You Need a Gerbil puller Manny ???    :biggrin:


----------



## Randy_ (Aug 21, 2009)

pssherman said:


> Its a tube removal device that can be used to remove tubes from a damaged blank without having to turn it off. The 4-part end is slid down the tube so that the fingers can catch on the end of the tube. The knob on the other end pulls the shaft, and tube, back while the blank is held against the body of the tool. To keep the shaft from rotating when turning the knob, the small part on the side holds a pin which rides in a groove in the shaft.
> 
> Is that close?


 
I think Paul has got it; but more likely it is used for tubes that are glued with CA and get stuck in place before they are fully inserted so that the blank can be saved and the tube can be saved.
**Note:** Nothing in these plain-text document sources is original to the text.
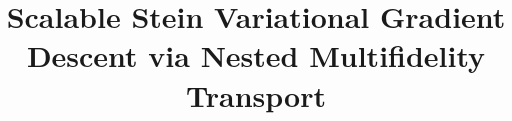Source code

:

\usepackage{lipsum}
\usepackage{amsfonts}
\usepackage{graphicx}
\usepackage{epstopdf}
\usepackage{algorithmic}
\ifpdf
\else
\fi

\usepackage{enumitem}

\newcommand{\creflastconjunction}{, and~}




\title{Scalable Stein Variational Gradient Descent via Nested Multifidelity Transport}


\usepackage{amsopn}
\DeclareMathOperator{\diag}{diag}


\makeatletter
\newcommand*{\addFileDependency}[1]{%
  \typeout{(#1)}%
  \@addtofilelist{#1}%
  \IfFileExists{#1}{}{\typeout{No file #1.}}%
}
\makeatother

\newcommand*{\myexternaldocument}[1]{%
    \addFileDependency{#1.tex}%
    \addFileDependency{#1.aux}%
}

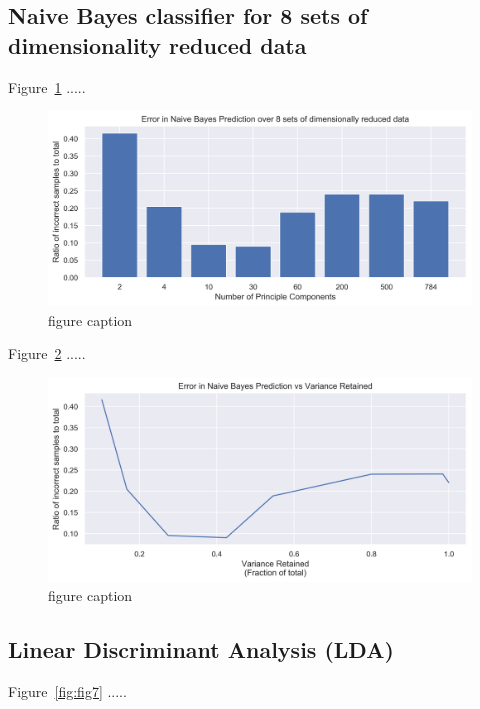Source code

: \clearpage{}
\subsection{Naive Bayes classifier for 8 sets of dimensionality reduced data}

Figure~\ref{fig:fig5} .....
\begin{figure}[htb]
 \centering
\includegraphics[width=\textwidth]{assignment1/2-4-NBprediction_bar.png}
\caption{\label{fig:fig5}figure caption}
\end{figure}

Figure~\ref{fig:fig6} .....
\begin{figure}[htb]
 \centering
\includegraphics[width=\textwidth]{assignment1/2-4-NBprediction_line.png}
\caption{\label{fig:fig6}figure caption}
\end{figure}



\clearpage{}
\subsection{Linear Discriminant Analysis (LDA)}

Figure~\ref{fig:fig7} .....

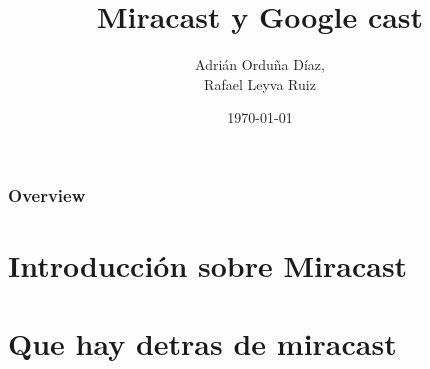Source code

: \documentclass{beamer}
\title[Miracast]{Miracast y Google cast} %
\author{Adrián Orduña Díaz,\\ Rafael Leyva Ruiz} %
\institute[UGR] %
{
Universidad de Granada \\ %
\medskip
\textit{rafaelleru95103@correo.ugr.es \\
adrianod@correo.ugr.es} %
}
\date{\today} %
\begin{document}
\begin{frame}
\titlepage %
\end{frame}
\begin{frame}
\frametitle{Overview} %
\tableofcontents %
\end{frame}


\section{Introducción sobre Miracast} %









\section{Que hay detras de miracast}
\end{document}
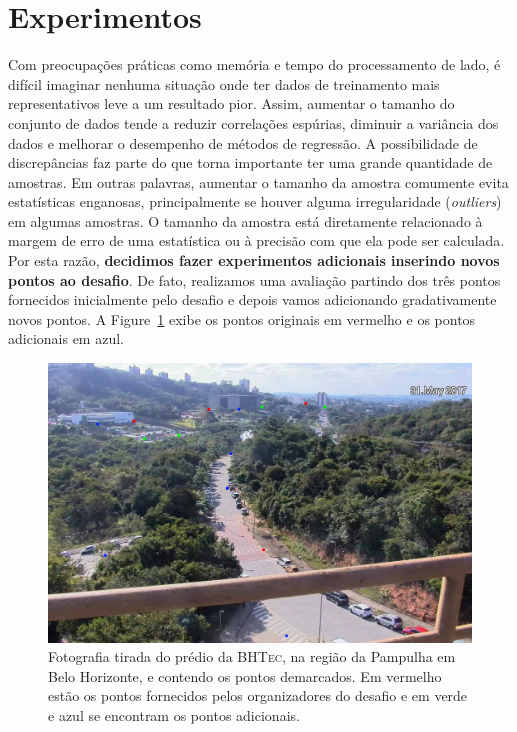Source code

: \documentclass[12pt]{report}
\begin{document}
{\section*{Experimentos}
Com preocupações práticas como memória e tempo do processamento de lado, é difícil imaginar nenhuma situação onde ter dados de treinamento mais representativos leve a um resultado pior. 
Assim, aumentar o tamanho do conjunto de dados tende a reduzir correlações espúrias, diminuir a variância dos dados e melhorar o desempenho de métodos de regressão.
A possibilidade de discrepâncias faz parte do que torna importante ter uma grande quantidade de amostras.
Em outras palavras, aumentar o tamanho da amostra comumente evita estatísticas enganosas, principalmente se houver alguma irregularidade (\textit{outliers}) em algumas amostras.
O tamanho da amostra está diretamente relacionado à margem de erro de uma estatística ou à precisão com que ela pode ser calculada.
Por esta razão, \textbf{decidimos fazer experimentos adicionais inserindo novos pontos ao desafio}.
De fato, realizamos uma avaliação partindo dos três pontos fornecidos inicialmente pelo desafio e depois vamos adicionando gradativamente novos pontos.
A Figure~\ref{fig:bhtec2} exibe os pontos originais em vermelho e os pontos adicionais em azul.

\begin{figure}[!h]
	\centering
	\includegraphics[width=0.85\columnwidth]{images/cemig-pic-2.jpg}
	\caption{Fotografia tirada do prédio da \textsc{BHTec}, na região da Pampulha em Belo Horizonte, e contendo os pontos demarcados. Em vermelho estão os pontos fornecidos pelos organizadores do desafio e em verde e azul se encontram os pontos adicionais.}
	\label{fig:bhtec2}
\end{figure}

\newpage

}
\end{document}
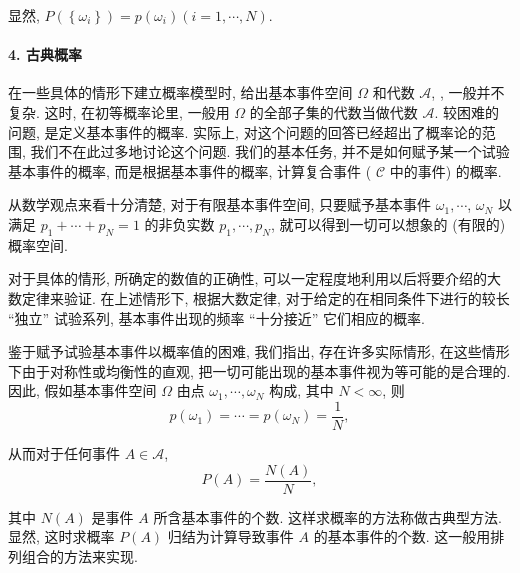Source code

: 显然, $P\left(\left\{\omega_i\right\}\right)=p\left(\omega_i\right)(i=1, \cdots, N)$. 

\paragraph{4. 古典概率}在一些具体的情形下建立概率模型时, 给出基本事件空间 $\Omega$ 和代数 $\mathscr{A}$, , 一般并不复杂. 这时, 在初等概率论里, 一般用 $\Omega$ 的全部子集的代数当做代数 $\mathscr{A}$. 较困难的问题, 是定义基本事件的概率. 实际上, 对这个问题的回答已经超出了概率论的范围, 我们不在此过多地讨论这个问题. 我们的基本任务, 并不是如何赋予某一个试验基本事件的概率, 而是根据基本事件的概率, 计算复合事件 ( $\mathscr{C}$ 中的事件) 的概率.

从数学观点来看十分清楚, 对于有限基本事件空间, 只要赋予基本事件 $\omega_1, \cdots$, $\omega_N$ 以满足 $p_1+\cdots+p_N=1$ 的非负实数 $p_1, \cdots, p_N$, 就可以得到一切可以想象的 (有限的) 概率空间.

对于具体的情形, 所确定的数值的正确性, 可以一定程度地利用以后将要介绍的大数定律来验证. 在上述情形下, 根据大数定律, 对于给定的在相同条件下进行的较长 ``独立'' 试验系列, 基本事件出现的频率 ``十分接近'' 它们相应的概率.

鉴于赋予试验基本事件以概率值的困难, 我们指出, 存在许多实际情形, 在这些情形下由于对称性或均衡性的直观, 把一切可能出现的基本事件视为等可能的是合理的. 因此, 假如基本事件空间 $\Omega$ 由点 $\omega_1, \cdots, \omega_N$ 构成, 其中 $N<\infty$, 则
$$
p\left(\omega_1\right)=\cdots=p\left(\omega_N\right)=\frac{1}{N},
$$

从而对于任何事件 $A \in \mathscr{A}$,
$$
P(A)=\frac{N(A)}{N},
$$

其中 $N(A)$ 是事件 $A$ 所含基本事件的个数.
这样求概率的方法称做古典型方法. 显然, 这时求概率 $P(A)$ 归结为计算导致事件 $A$ 的基本事件的个数. 这一般用排列组合的方法来实现. 
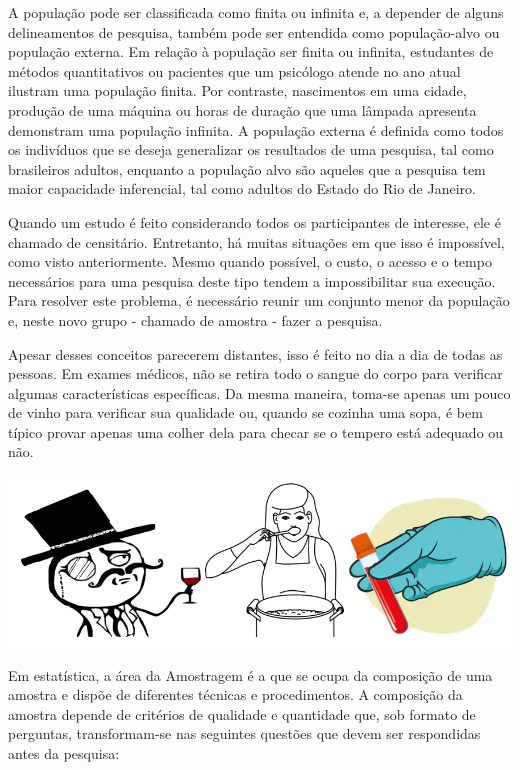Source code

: \documentclass[
]{book}
\begin{document}
A população pode ser classificada como finita ou infinita e, a depender de alguns delineamentos de pesquisa, também pode ser entendida como população-alvo ou população externa. Em relação à população ser finita ou infinita, estudantes de métodos quantitativos ou pacientes que um psicólogo atende no ano atual ilustram uma população finita. Por contraste, nascimentos em uma cidade, produção de uma máquina ou horas de duração que uma lâmpada apresenta demonstram uma população infinita. A população externa é definida como todos os indivíduos que se deseja generalizar os resultados de uma pesquisa, tal como brasileiros adultos, enquanto a população alvo são aqueles que a pesquisa tem maior capacidade inferencial, tal como adultos do Estado do Rio de Janeiro.

Quando um estudo é feito considerando todos os participantes de interesse, ele é chamado de censitário. Entretanto, há muitas situações em que isso é impossível, como visto anteriormente. Mesmo quando possível, o custo, o acesso e o tempo necessários para uma pesquisa deste tipo tendem a impossibilitar sua execução. Para resolver este problema, é necessário reunir um conjunto menor da população e, neste novo grupo - chamado de amostra - fazer a pesquisa.

Apesar desses conceitos parecerem distantes, isso é feito no dia a dia de todas as pessoas. Em exames médicos, não se retira todo o sangue do corpo para verificar algumas características específicas. Da mesma maneira, toma-se apenas um pouco de vinho para verificar sua qualidade ou, quando se cozinha uma sopa, é bem típico provar apenas uma colher dela para checar se o tempero está adequado ou não.

\includegraphics{./img/cap_amostra_desenhos.png}

Em estatística, a área da Amostragem é a que se ocupa da composição de uma amostra e dispõe de diferentes técnicas e procedimentos. A composição da amostra depende de critérios de qualidade e quantidade que, sob formato de perguntas, transformam-se nas seguintes questões que devem ser respondidas antes da pesquisa:
\end{document}
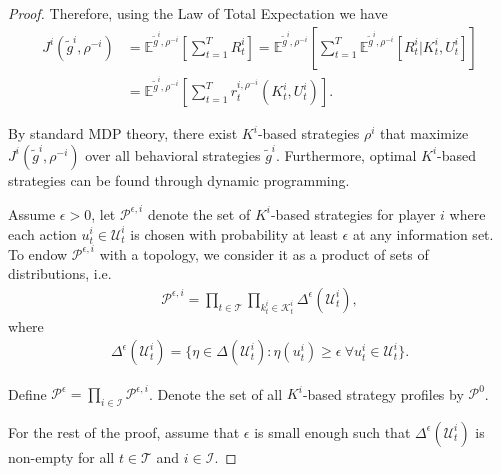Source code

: \documentclass[pdflatex,sn-basic]{sn-jnl}
\newcommand{\E}{\mathbb{E}}
\newcommand{\Comp}{K}
\newcommand{\comp}{k}
\newcommand{\Compset}{\mathcal{K}}
\theoremstyle{thmstyleone}%
\theoremstyle{thmstyletwo}%
\theoremstyle{thmstylethree}%
\begin{document}
\begin{appendices}
\begin{proof}
	Therefore, using the Law of Total Expectation we have
	\begin{align}
		J^i(\tilde{g}^i, \rho^{-i}) &= \E^{\tilde{g}^i, \rho^{-i}}\left[\sum_{t=1}^T R_t^i\right] = \E^{\tilde{g}^i, \rho^{-i}}\left[\sum_{t=1}^T \E^{\tilde{g}^i, \rho^{-i}}\left[R_t^i|\Comp_t^i, U_t^i \right] \right]\\
		&=\E^{\tilde{g}^i, \rho^{-i}}\left[\sum_{t=1}^T r_t^{i, \rho^{-i}}(\Comp_t^i, U_t^i) \right].
	\end{align}
	
	By standard MDP theory, there exist $\Comp^i$-based strategies $\rho^i$ that maximize $J^i(\tilde{g}^i, \rho^{-i})$ over all behavioral strategies $\tilde{g}^i$. Furthermore, optimal $\Comp^i$-based strategies can be found through dynamic programming.
	
    Assume $\epsilon> 0$, let $\mathcal{P}^{\epsilon, i}$ denote the set of $\Comp^i$-based strategies for player $i$ where each action $u_t^i\in \mathcal{U}_t^i$ is chosen with probability at least $\epsilon$ at any information set. To endow $\mathcal{P}^{\epsilon, i}$ with a topology, we consider it as a product of sets of distributions, i.e.
	\begin{align}
		\mathcal{P}^{\epsilon, i} = \prod_{t\in\mathcal{T}}\prod_{\comp_t^i\in\Compset_t^i} \Delta^\epsilon(\mathcal{U}_t^i),
	\end{align}
	where
	\begin{align}
		\Delta^\epsilon(\mathcal{U}_t^i) = \{\eta \in\Delta(\mathcal{U}_t^i): \eta(u_t^i)\geq \epsilon~\forall u_t^i\in\mathcal{U}_t^i \}.
	\end{align}
	
	Define $\mathcal{P}^\epsilon = \prod_{i\in\mathcal{I}} \mathcal{P}^{\epsilon, i}$. Denote the set of all $\Comp^i$-based strategy profiles by $\mathcal{P}^0$.
	
	For the rest of the proof, assume that $\epsilon$ is small enough such that $\Delta^\epsilon(\mathcal{U}_t^i)$ is non-empty for all $t\in\mathcal{T}$ and $i\in\mathcal{I}$. 
	

\end{proof}
\end{appendices}
\end{document}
No need for such a nice tool to recover tubes out of busted blanks....it's too easy to just turn off the damaged blank.


----------



## Manny (Aug 21, 2009)

ldb2000 said:


> You Need a Gerbil puller Manny ???    :biggrin:



dang it caught in my own act!


----------



## PenPal (Aug 21, 2009)

*Device*

I could use such an expander to hold brass while roughing it up prior to glueing, the knurled top part increases the size of the tip that has a tapered stem to push the cut sections out.

regards peter.


----------



## bracky1 (Aug 21, 2009)

It's perfectly obvious!

It's a thing for a purpose.

The name of the thing escapes me at the moment but it is a specialised implement mainly used by penmakers in the art of penmaking. :biggrin:


----------



## VisExp (Aug 21, 2009)

It serves no purpose in pen making.  It is simply a random assortment of nuts, bolts, PR and a small Colet assembled and posted on the internet with a question to see how many people could be left scratching their heads trying to figure out how it could be used in pen making.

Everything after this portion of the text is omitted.